My mom and I went out to Starbucks this afternoon for a coffee and some mother-daughter chat, fleeing the proximity of our house. To get to Starbucks, we had to drive through the center of my town. As we pulled off Route 302, I noticed plastic lawn chairs lined up and down Main Street.

Don’t worry, Newtown residents were not taking time to enjoy the beauty of our small, lovely town on a Saturday afternoon, however; they were preparing for the Labor Day Parade.

Which happens to be about 48 hours away. Which means that people in my town are preparing for the Labor Day Parade two days in advance.

Not only that, but lining the chairs was caution tape (yes, the caution tape that can otherwise be found around crime scenes, usually involving murder, robbery, etc).

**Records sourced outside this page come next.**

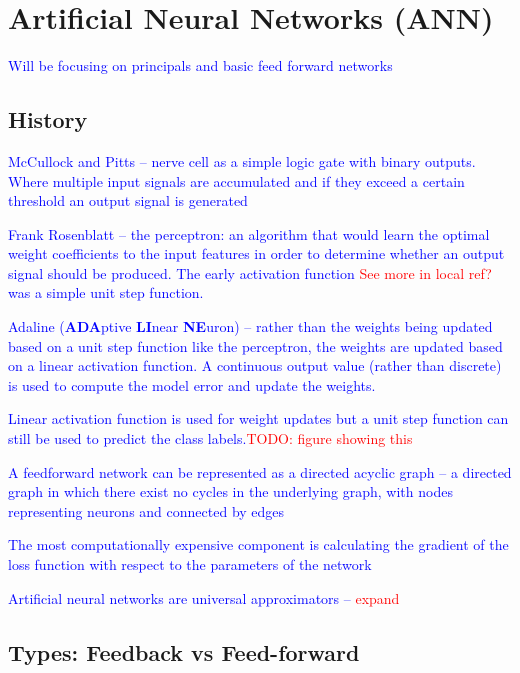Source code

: \section{Artificial Neural Networks (ANN)}

\textcolor{blue}{Will be focusing on principals and basic feed forward networks}

\subsection{History}

\textcolor{blue}{McCullock and Pitts -- nerve cell as a simple logic gate with binary outputs.  Where multiple input signals are accumulated and if they exceed a certain threshold an output signal is generated}

\textcolor{blue}{Frank Rosenblatt -- the perceptron: an algorithm that would learn the optimal weight coefficients to the input features in order to determine whether an output signal should be produced. The early activation function \textcolor{red}{See more in local ref?} was a simple unit step function.}

\textcolor{blue}{Adaline (\textbf{ADA}ptive \textbf{LI}near \textbf{NE}uron) -- rather than the weights being updated based on a unit step function like the perceptron, the weights are updated based on a linear activation function. A continuous output value (rather than discrete) is used to compute the model error and update the weights.}

\textcolor{blue}{Linear activation function is used for weight updates but a unit step function can still be used to predict the class labels.\textcolor{red}{TODO: figure showing this}}

\textcolor{blue}{A feedforward network can be represented as a directed acyclic graph -- a directed graph in which there exist no cycles in the underlying graph, with nodes representing neurons and connected by edges}

\textcolor{blue}{The most computationally expensive component is calculating the gradient of the loss function with respect to the parameters of the network}

\textcolor{blue}{Artificial neural networks are {universal approximators} -- \textcolor{red}{expand}}

\subsection{Types: Feedback vs Feed-forward}

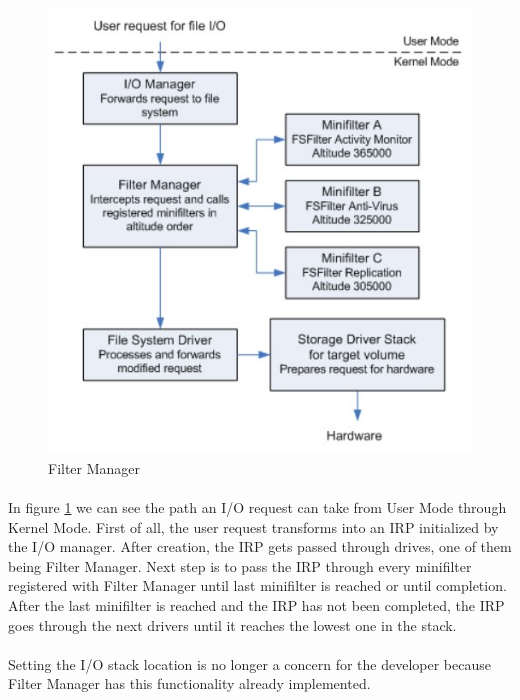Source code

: 		\begin{figure}[h!]
			\begin{center}
				\includegraphics{images/FilterManager.jpg}
				\caption{Filter Manager \cite{MSDNFltMgrConcepts}}
				\label{fig:filterManager}
			\end{center}
		\end{figure}
		
		
		\paragraph{}
		In figure \ref{fig:filterManager} we can see the path an I/O request can take from User Mode through Kernel Mode. First of all, the user request transforms into an IRP initialized by the I/O manager. After creation, the IRP gets passed through drives, one of them being Filter Manager. Next step is to pass the IRP through every minifilter registered with Filter Manager until  last minifilter is reached or until completion. After the last minifilter is reached and the IRP has not been completed, the IRP goes through the next drivers until it reaches the lowest one in the stack.
		
		\paragraph{}
		Setting the I/O stack location is no longer a concern for the developer because Filter Manager has this functionality already implemented.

Observing my town two days before the annual Labor Day Parade, my mind began to go nuts, being that there are so many things to consider in regard to the plastic lawn chair, caution tape, parade awaiting streets of Newtown.

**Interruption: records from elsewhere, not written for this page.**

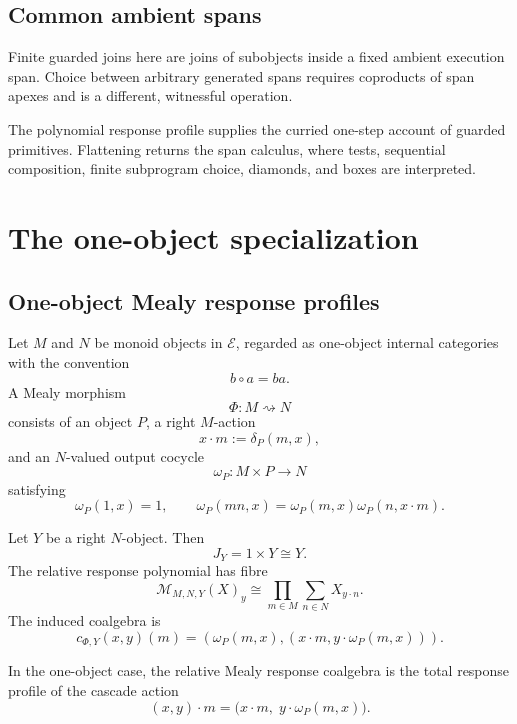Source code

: \subsection{Common ambient spans}
\label{subsec:poly-relative-common-ambient-spans}

\begin{remark}
\label{rem:poly-relative-common-ambient-spans}
Finite guarded joins here are joins of subobjects inside a fixed ambient
execution span.  Choice between arbitrary generated spans requires coproducts
of span apexes and is a different, witnessful operation.
\end{remark}

\begin{remark}
\label{rem:poly-relative-program-algebra-from-polynomial}
The polynomial response profile supplies the curried one-step account of
guarded primitives.  Flattening returns the span calculus, where tests,
sequential composition, finite subprogram choice, diamonds, and boxes are
interpreted.
\end{remark}

\section{The one-object specialization}
\label{sec:poly-relative-one-object-specialization}

\subsection{One-object Mealy response profiles}
\label{subsec:poly-relative-one-object-response-profiles}

Let \(M\) and \(N\) be monoid objects in \(\mathcal E\), regarded as
one-object internal categories with the convention
\[
b\circ a=ba.
\]
A Mealy morphism
\[
\Phi:M\rightsquigarrow N
\]
consists of an object \(P\), a right \(M\)-action
\[
x\cdot m:=\delta_P(m,x),
\]
and an \(N\)-valued output cocycle
\[
\omega_P:M\times P\to N
\]
satisfying
\[
\omega_P(1,x)=1,
\qquad
\omega_P(mn,x)=\omega_P(m,x)\omega_P(n,x\cdot m).
\]

Let \(Y\) be a right \(N\)-object.  Then
\[
J_Y=1\times Y\cong Y.
\]
The relative response polynomial has fibre
\[
\mathcal M_{M,N,Y}(X)_y
\cong
\prod_{m\in M}
\sum_{n\in N}
X_{y\cdot n}.
\]
The induced coalgebra is
\[
c_{\Phi,Y}(x,y)(m)
=
\left(
\omega_P(m,x),
\left(
x\cdot m,
y\cdot\omega_P(m,x)
\right)
\right).
\]

\begin{proposition}
\label{prop:poly-relative-one-object-cascade-response}
In the one-object case, the relative Mealy response coalgebra is the total
response profile of the cascade action
\[
(x,y)\cdot m
=
\bigl(x\cdot m,\;y\cdot\omega_P(m,x)\bigr).
\]
\end{proposition}


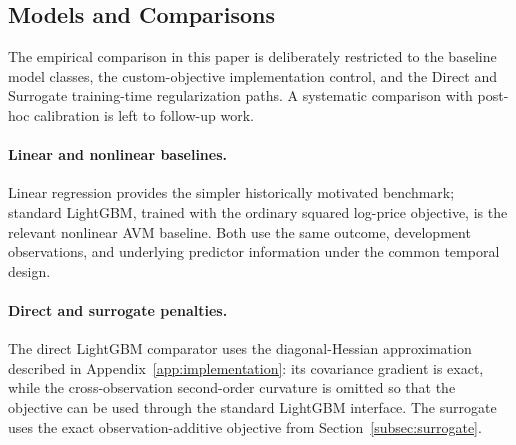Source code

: \documentclass[10pt]{article}
\theoremstyle{definition}
\newcommand{\1}{\mathbf{1}}
\newcommand{\oldtext}[1]{\textcolor{blue}{\sout{#1}}}
\newcommand{\newtext}[1]{\textcolor{impGreen}{#1}}
\begin{document}
\subsection{ \newtext{Models and Comparisons}}
\label{subsec:comparators}

\newtext{The empirical comparison in this paper is deliberately restricted to the baseline model classes, the custom-objective implementation control, and the Direct and Surrogate training-time regularization paths. A systematic comparison with post-hoc calibration is left to follow-up work.}

\paragraph{Linear and nonlinear baselines.}
\textcolor{impGreen}{Linear regression provides the simpler historically motivated benchmark; standard LightGBM, trained with the ordinary squared log-price objective, is the relevant nonlinear AVM baseline. Both use the same outcome, development observations, and underlying predictor information under the common temporal design.}

\paragraph{Direct and surrogate penalties.}
\textcolor{impGreen}{The direct LightGBM comparator uses the diagonal-Hessian approximation described in Appendix~\ref{app:implementation}: its covariance gradient is exact, while the cross-observation second-order curvature is omitted so that the objective can be used through the standard LightGBM interface. The surrogate uses the exact observation-additive objective from Section~\ref{subsec:surrogate}.} 
\end{document}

I could look down on the situation, conforming into the “conservative town deviant” (a.k.a. philosophically rebellious teenager) that I sometimes find myself becoming. I could tell my town to get a life, to maybe explore some other things to be preparing for 48 hours in advance.

Or I could count my blessings. How lucky I am to live in a place where caution tape is not used to isolate crime scenes, but to reserve lawn chairs for the Labor Day Parade. I could realize how ridiculous I sound when I talk about having to escape from my two-story home, because I just need to buy myself a coffee, and ridicule my town’s residents for leaving lawn chairs outside for a few days. Which by the way, the chairs will remain in their exact spots until the parade, because there is definitely a zero percent chance that they will get stolen.

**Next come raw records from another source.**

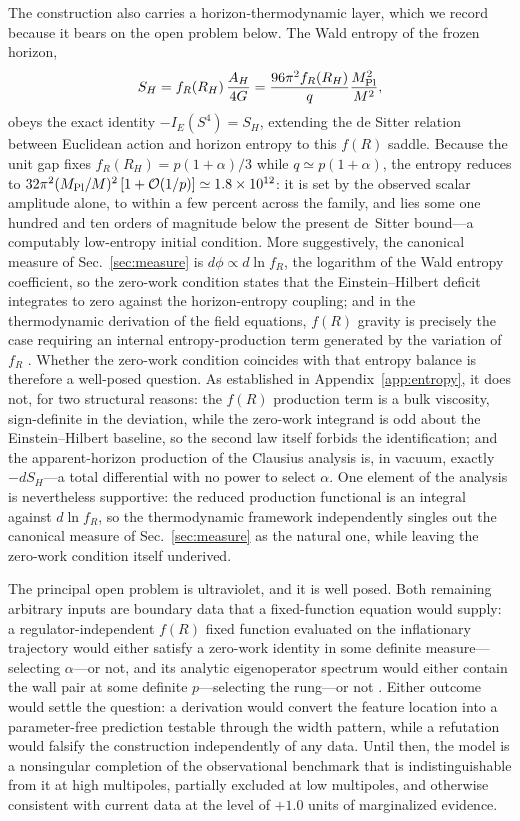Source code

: \documentclass[aps,prd,twocolumn,superscriptaddress,nofootinbib,longbibliography]{revtex4-2}
\newcommand{\Mpl}{M_{\rm Pl}}
\begin{document}
The construction also carries a horizon-thermodynamic layer, which we record
because it bears on the open problem below. The Wald entropy
\cite{Wald1993} of the frozen horizon,
\begin{equation}
S_H=f_R(R_H)\,\frac{A_H}{4G}=\frac{96\pi^2 f_R(R_H)}{q}\frac{\Mpl^2}{M^2},
\end{equation}
obeys the exact identity $-I_E(S^4)=S_H$, extending the de Sitter relation
between Euclidean action and horizon entropy to this $f(R)$ saddle. Because the unit gap fixes
$f_R(R_H)=p(1+\alpha)/3$ while $q\simeq p(1+\alpha)$, the entropy reduces to
$32\pi^2(\Mpl/M)^2\,[1+\mathcal{O}(1/p)]\simeq1.8\times10^{12}$: it is set by
the observed scalar amplitude alone, to within a few percent across the
family, and lies some one hundred and ten orders of magnitude below the present
de~Sitter bound---a computably low-entropy initial condition. More
suggestively, the canonical measure of Sec.~\ref{sec:measure} is
$d\phi\propto d\ln f_R$, the logarithm of the Wald entropy coefficient, so
the zero-work condition states that the Einstein--Hilbert deficit integrates
to zero against the horizon-entropy coupling; and in the thermodynamic
derivation of the field equations, $f(R)$ gravity is precisely the case
requiring an internal entropy-production term generated by the variation of
$f_R$ \cite{Jacobson1995,EGJ2006,ChircoLiberati2010}. Whether the zero-work condition coincides
with that entropy balance is therefore a well-posed question. As established
in Appendix~\ref{app:entropy}, it does not, for two structural reasons: the $f(R)$ production term is a bulk viscosity, sign-definite in
the deviation, while the zero-work integrand is odd about the
Einstein--Hilbert baseline, so the second law itself forbids the
identification; and the apparent-horizon production of the Clausius
analysis \cite{AkbarCai2007} is, in vacuum, exactly $-dS_H$---a total
differential with no power to select $\alpha$. One element of the analysis is nevertheless
supportive: the reduced production functional is an integral
against $d\ln f_R$, so the thermodynamic framework independently singles
out the canonical measure of Sec.~\ref{sec:measure} as the natural one,
while leaving the zero-work condition itself underived.

The principal open problem is ultraviolet, and it is well posed. Both
remaining arbitrary inputs are boundary data that a fixed-function equation
would supply: a regulator-independent $f(R)$ fixed function evaluated on the
inflationary trajectory would either satisfy a zero-work identity in some
definite measure---selecting $\alpha$---or not, and its analytic eigenoperator
spectrum would either contain the wall pair at some definite $p$---selecting
the rung---or not \cite{DietzMorris2012,BonannoContilloPercacci2010}. Either
outcome would settle the question: a derivation would convert the feature
location into a
parameter-free prediction testable through the width pattern, while a
refutation would falsify the construction independently of any data. Until
then, the model is a nonsingular completion of the observational benchmark
that is indistinguishable from it at high multipoles, partially excluded at
low multipoles, and otherwise consistent with current data at the level of
$+1.0$ units of marginalized evidence.
\end{document}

I think the important thing to do here is to combine a few views of Main Street at 48 hours before the Labor Day parade. Yes, I think it’s fair to say that such planning and precautionary elements are a little extreme, but I have to wonder what would happen if more people in places like Newtown took their passions about getting a prime parade seat and channeled them into other things. World peace, perhaps?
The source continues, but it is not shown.